**RECORDS SHOWN**

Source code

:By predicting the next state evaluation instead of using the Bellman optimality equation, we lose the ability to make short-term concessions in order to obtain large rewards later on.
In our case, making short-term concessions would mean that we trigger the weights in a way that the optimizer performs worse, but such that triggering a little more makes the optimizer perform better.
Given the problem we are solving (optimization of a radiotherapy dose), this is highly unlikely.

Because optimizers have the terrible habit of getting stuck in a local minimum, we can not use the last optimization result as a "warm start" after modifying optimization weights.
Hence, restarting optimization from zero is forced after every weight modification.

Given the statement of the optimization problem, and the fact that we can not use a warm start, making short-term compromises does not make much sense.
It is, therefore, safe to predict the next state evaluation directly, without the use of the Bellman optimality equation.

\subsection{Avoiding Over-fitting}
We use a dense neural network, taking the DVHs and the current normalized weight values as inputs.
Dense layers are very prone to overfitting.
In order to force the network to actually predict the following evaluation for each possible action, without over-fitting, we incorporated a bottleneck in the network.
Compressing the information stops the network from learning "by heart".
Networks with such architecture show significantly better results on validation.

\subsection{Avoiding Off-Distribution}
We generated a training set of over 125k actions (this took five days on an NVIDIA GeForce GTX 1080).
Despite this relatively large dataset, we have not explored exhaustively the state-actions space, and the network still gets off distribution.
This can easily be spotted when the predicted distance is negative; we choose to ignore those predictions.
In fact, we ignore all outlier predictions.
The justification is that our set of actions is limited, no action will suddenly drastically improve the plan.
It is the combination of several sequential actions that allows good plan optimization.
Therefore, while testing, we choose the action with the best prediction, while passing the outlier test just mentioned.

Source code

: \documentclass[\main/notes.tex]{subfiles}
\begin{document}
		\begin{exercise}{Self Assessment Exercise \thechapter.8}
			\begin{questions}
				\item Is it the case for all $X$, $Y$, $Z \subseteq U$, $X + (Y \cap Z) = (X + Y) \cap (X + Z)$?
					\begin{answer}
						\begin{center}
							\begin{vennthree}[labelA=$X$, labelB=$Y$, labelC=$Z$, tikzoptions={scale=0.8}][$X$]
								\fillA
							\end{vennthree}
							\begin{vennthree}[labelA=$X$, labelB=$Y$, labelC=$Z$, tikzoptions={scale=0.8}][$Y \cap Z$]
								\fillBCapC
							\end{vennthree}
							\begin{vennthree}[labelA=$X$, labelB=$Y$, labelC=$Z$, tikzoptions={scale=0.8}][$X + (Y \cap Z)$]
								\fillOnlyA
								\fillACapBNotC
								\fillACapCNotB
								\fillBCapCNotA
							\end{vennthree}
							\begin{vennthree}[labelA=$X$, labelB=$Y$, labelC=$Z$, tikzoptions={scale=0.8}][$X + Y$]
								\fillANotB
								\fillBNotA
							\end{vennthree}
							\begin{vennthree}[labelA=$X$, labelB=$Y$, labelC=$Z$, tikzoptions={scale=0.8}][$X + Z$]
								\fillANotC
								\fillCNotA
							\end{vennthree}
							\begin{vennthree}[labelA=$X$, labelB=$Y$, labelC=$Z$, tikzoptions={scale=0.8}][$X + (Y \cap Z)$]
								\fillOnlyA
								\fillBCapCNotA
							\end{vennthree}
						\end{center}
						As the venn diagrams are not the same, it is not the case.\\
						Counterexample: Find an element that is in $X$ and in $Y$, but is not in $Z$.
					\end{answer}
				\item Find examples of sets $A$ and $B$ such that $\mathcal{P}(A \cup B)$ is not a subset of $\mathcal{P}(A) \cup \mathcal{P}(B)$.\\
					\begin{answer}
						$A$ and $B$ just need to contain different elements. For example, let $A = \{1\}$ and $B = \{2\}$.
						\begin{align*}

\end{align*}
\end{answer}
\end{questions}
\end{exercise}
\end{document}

**WHAT YOU ARE ASKED TO DO**
Write all of the data above again, exactly as given.

**ANSWER SECTION**
Source code

:By predicting the next state evaluation instead of using the Bellman optimality equation, we lose the ability to make short-term concessions in order to obtain large rewards later on.
In our case, making short-term concessions would mean that we trigger the weights in a way that the optimizer performs worse, but such that triggering a little more makes the optimizer perform better.
Given the problem we are solving (optimization of a radiotherapy dose), this is highly unlikely.

Because optimizers have the terrible habit of getting stuck in a local minimum, we can not use the last optimization result as a "warm start" after modifying optimization weights.
Hence, restarting optimization from zero is forced after every weight modification.

Given the statement of the optimization problem, and the fact that we can not use a warm start, making short-term compromises does not make much sense.
It is, therefore, safe to predict the next state evaluation directly, without the use of the Bellman optimality equation.

\subsection{Avoiding Over-fitting}
We use a dense neural network, taking the DVHs and the current normalized weight values as inputs.
Dense layers are very prone to overfitting.
In order to force the network to actually predict the following evaluation for each possible action, without over-fitting, we incorporated a bottleneck in the network.
Compressing the information stops the network from learning "by heart".
Networks with such architecture show significantly better results on validation.

\subsection{Avoiding Off-Distribution}
We generated a training set of over 125k actions (this took five days on an NVIDIA GeForce GTX 1080).
Despite this relatively large dataset, we have not explored exhaustively the state-actions space, and the network still gets off distribution.
This can easily be spotted when the predicted distance is negative; we choose to ignore those predictions.
In fact, we ignore all outlier predictions.
The justification is that our set of actions is limited, no action will suddenly drastically improve the plan.
It is the combination of several sequential actions that allows good plan optimization.
Therefore, while testing, we choose the action with the best prediction, while passing the outlier test just mentioned.

Source code

: \documentclass[\main/notes.tex]{subfiles}
\begin{document}
		\begin{exercise}{Self Assessment Exercise \thechapter.8}
			\begin{questions}
				\item Is it the case for all $X$, $Y$, $Z \subseteq U$, $X + (Y \cap Z) = (X + Y) \cap (X + Z)$?
					\begin{answer}
						\begin{center}
							\begin{vennthree}[labelA=$X$, labelB=$Y$, labelC=$Z$, tikzoptions={scale=0.8}][$X$]
								\fillA
							\end{vennthree}
							\begin{vennthree}[labelA=$X$, labelB=$Y$, labelC=$Z$, tikzoptions={scale=0.8}][$Y \cap Z$]
								\fillBCapC
							\end{vennthree}
							\begin{vennthree}[labelA=$X$, labelB=$Y$, labelC=$Z$, tikzoptions={scale=0.8}][$X + (Y \cap Z)$]
								\fillOnlyA
								\fillACapBNotC
								\fillACapCNotB
								\fillBCapCNotA
							\end{vennthree}
							\begin{vennthree}[labelA=$X$, labelB=$Y$, labelC=$Z$, tikzoptions={scale=0.8}][$X + Y$]
								\fillANotB
								\fillBNotA
							\end{vennthree}
							\begin{vennthree}[labelA=$X$, labelB=$Y$, labelC=$Z$, tikzoptions={scale=0.8}][$X + Z$]
								\fillANotC
								\fillCNotA
							\end{vennthree}
							\begin{vennthree}[labelA=$X$, labelB=$Y$, labelC=$Z$, tikzoptions={scale=0.8}][$X + (Y \cap Z)$]
								\fillOnlyA
								\fillBCapCNotA
							\end{vennthree}
						\end{center}
						As the venn diagrams are not the same, it is not the case.\\
						Counterexample: Find an element that is in $X$ and in $Y$, but is not in $Z$.
					\end{answer}
				\item Find examples of sets $A$ and $B$ such that $\mathcal{P}(A \cup B)$ is not a subset of $\mathcal{P}(A) \cup \mathcal{P}(B)$.\\
					\begin{answer}
						$A$ and $B$ just need to contain different elements. For example, let $A = \{1\}$ and $B = \{2\}$.
						\begin{align*}

\end{align*}
\end{answer}
\end{questions}
\end{exercise}
\end{document}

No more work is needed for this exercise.